If you’ve just discovered dstask, I recommend the README file which contains everything you need to know!
I’ve been using taskwarrior (which I still maintain is excellent) to track what I have to do on a daily basis. It as served me well, working as a mental-offload both at work and at home. I also used it to produce a log of what I’ve been doing at work, which is useful for catchup meetings.
However, after some time using it there were a few things that I didn’t like:
Contexts apply to the task list, but not when adding new tasks. This means that it is necessary to type the context with every task add, for example task add project:backend +work +bug fix 500 internal server error.
Contexts have to be defined in the configuration, rather than on-the-fly. I tend to use many different, mostly temporary contexts so reconfiguring every time is a pain.
Synchronisation depends on running a taskserver and setting up a PKI. Whilst this works, I’d rather not have to maintain such a service and keys. I’d rather use git like I use for my blog (hugo), my passwords (password-store.org) and my notes.
The table view breaks if any task description is too long
There is no way of indicating paused tasks
There were several things I did like about taskwarrior:
Its CLI interface, and task view
It’s prioritisation, tagging and project system
The various task reports
Being able to mark tasks as active – It’s useful to record what I’m currently working on to resume after lumch or the next day
I decided to write dstask after encountering the issues. Dstask is much the same as taskwarrior, except:
Contexts are automatically applied to new tasks
Contexts don’t need to be predefined
It uses YAML files and git for data storage
There’s only one colour theme, and a few time based filters
Priorities are added by the keywords P0P1P2P3. Lower number is more urgent. There is a default, P2.

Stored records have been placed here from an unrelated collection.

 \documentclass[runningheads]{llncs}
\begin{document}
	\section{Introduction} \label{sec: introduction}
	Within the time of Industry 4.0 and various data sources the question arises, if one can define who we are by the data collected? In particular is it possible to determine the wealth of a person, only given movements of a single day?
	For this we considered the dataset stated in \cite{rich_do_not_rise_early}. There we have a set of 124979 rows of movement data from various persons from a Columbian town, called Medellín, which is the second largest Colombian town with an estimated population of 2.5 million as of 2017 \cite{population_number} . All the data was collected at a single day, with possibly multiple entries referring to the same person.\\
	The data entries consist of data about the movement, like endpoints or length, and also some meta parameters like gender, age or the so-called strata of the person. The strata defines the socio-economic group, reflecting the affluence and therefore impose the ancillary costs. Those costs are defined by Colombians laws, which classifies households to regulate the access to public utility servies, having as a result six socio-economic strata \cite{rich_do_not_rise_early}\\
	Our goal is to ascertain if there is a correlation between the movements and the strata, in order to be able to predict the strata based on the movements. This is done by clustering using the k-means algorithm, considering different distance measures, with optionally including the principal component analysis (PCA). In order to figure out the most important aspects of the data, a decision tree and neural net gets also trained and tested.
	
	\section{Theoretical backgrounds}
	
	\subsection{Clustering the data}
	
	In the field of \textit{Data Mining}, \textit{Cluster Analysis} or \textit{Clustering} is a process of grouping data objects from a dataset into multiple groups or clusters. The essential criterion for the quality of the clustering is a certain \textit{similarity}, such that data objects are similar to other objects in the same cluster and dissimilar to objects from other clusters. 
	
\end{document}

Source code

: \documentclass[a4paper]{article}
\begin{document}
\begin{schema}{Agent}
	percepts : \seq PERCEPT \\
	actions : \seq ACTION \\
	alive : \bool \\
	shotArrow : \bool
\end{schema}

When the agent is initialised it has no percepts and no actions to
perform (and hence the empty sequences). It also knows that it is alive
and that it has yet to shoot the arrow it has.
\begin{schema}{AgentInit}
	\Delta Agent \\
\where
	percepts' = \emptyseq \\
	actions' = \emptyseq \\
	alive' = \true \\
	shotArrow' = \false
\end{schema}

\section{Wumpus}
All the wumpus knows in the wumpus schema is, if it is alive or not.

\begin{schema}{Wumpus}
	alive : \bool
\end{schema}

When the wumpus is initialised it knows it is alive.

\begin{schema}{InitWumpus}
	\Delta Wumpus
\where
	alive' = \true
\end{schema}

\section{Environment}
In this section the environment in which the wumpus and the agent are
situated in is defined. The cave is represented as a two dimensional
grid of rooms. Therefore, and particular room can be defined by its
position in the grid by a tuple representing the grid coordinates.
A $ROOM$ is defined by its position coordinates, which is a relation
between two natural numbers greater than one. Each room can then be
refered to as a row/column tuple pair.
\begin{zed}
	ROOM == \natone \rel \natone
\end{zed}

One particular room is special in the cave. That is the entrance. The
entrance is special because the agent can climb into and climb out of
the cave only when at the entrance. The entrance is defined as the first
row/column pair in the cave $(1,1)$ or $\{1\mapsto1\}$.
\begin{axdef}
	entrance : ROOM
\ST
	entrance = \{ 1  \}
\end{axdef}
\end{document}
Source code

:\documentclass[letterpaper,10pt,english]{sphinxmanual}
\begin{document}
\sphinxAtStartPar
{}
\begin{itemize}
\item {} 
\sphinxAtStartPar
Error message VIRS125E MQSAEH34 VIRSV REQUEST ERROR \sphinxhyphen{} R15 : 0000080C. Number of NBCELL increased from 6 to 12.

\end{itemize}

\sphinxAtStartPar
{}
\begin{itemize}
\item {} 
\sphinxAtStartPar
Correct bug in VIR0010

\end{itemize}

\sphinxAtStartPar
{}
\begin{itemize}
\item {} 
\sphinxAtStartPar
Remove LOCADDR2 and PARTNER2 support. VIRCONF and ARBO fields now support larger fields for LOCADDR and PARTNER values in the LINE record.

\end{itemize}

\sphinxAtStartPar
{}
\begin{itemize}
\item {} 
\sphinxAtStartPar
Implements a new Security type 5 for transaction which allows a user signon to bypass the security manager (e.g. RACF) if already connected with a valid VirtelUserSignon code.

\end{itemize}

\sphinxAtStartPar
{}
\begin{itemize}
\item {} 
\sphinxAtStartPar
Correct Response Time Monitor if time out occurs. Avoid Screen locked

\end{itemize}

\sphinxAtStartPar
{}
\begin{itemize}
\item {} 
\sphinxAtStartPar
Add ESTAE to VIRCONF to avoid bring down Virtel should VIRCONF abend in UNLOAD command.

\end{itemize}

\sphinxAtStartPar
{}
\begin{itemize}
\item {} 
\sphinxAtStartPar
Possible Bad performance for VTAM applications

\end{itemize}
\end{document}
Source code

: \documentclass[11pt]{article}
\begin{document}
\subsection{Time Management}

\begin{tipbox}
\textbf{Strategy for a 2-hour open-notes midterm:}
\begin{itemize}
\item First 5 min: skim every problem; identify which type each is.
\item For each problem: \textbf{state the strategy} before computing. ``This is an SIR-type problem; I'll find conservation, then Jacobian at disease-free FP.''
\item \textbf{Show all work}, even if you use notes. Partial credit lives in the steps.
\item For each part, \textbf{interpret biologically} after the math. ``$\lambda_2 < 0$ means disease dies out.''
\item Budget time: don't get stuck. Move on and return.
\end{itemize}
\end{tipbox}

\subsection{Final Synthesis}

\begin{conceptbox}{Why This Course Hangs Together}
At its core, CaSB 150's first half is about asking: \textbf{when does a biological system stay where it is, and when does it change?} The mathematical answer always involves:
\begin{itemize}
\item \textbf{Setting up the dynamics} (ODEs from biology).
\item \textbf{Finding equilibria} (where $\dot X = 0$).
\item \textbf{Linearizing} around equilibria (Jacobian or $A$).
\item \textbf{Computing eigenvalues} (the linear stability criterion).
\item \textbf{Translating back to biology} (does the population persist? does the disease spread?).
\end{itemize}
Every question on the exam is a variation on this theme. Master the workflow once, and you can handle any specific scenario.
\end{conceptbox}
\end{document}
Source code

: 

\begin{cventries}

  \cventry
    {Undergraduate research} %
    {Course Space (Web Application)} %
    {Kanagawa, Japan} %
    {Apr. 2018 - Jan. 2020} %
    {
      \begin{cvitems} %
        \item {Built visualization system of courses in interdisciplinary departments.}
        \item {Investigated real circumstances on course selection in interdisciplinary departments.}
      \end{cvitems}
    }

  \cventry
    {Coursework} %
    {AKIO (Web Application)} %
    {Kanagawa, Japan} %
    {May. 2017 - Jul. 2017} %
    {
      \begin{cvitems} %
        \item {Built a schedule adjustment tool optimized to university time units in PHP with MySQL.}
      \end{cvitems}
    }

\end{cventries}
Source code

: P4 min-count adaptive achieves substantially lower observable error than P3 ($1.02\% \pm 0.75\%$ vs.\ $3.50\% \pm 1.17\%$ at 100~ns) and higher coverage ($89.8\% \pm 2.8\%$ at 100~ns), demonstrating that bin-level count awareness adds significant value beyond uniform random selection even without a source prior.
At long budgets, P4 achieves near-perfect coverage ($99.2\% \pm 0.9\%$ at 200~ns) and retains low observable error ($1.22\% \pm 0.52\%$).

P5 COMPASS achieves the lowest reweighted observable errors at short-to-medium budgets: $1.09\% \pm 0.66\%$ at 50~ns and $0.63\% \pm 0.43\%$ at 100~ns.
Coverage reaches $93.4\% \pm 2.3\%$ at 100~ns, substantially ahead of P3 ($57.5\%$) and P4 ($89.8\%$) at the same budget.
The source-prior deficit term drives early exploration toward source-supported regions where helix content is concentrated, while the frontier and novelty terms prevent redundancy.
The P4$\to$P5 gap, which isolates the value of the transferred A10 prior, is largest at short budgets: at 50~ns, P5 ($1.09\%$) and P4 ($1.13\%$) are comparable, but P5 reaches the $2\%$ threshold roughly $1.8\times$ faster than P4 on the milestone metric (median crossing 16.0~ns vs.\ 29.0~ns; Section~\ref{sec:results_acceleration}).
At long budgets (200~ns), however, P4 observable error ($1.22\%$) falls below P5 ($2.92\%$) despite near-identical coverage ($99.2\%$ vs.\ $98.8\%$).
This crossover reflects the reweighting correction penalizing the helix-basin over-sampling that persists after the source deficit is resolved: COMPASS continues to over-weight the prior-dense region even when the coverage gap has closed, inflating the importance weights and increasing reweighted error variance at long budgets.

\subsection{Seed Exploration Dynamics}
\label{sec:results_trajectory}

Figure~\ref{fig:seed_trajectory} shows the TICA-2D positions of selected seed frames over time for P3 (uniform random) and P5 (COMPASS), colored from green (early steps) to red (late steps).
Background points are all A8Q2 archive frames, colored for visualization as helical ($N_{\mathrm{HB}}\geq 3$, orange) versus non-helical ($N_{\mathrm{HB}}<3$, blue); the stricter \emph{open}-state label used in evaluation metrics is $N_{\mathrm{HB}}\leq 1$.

It’s written in Go, for easy cross-platform static executables
Table rendering is more stable
The open command, which looks for URLs within a task and opens them in the browser, like taskopen
Tasks which are started then stopped are marked as pause
Using git for data storage means that synchronisation, resolving merge conflicts and undo support are all implemented with little effort. Dstask’s context system means it’s easier to focus.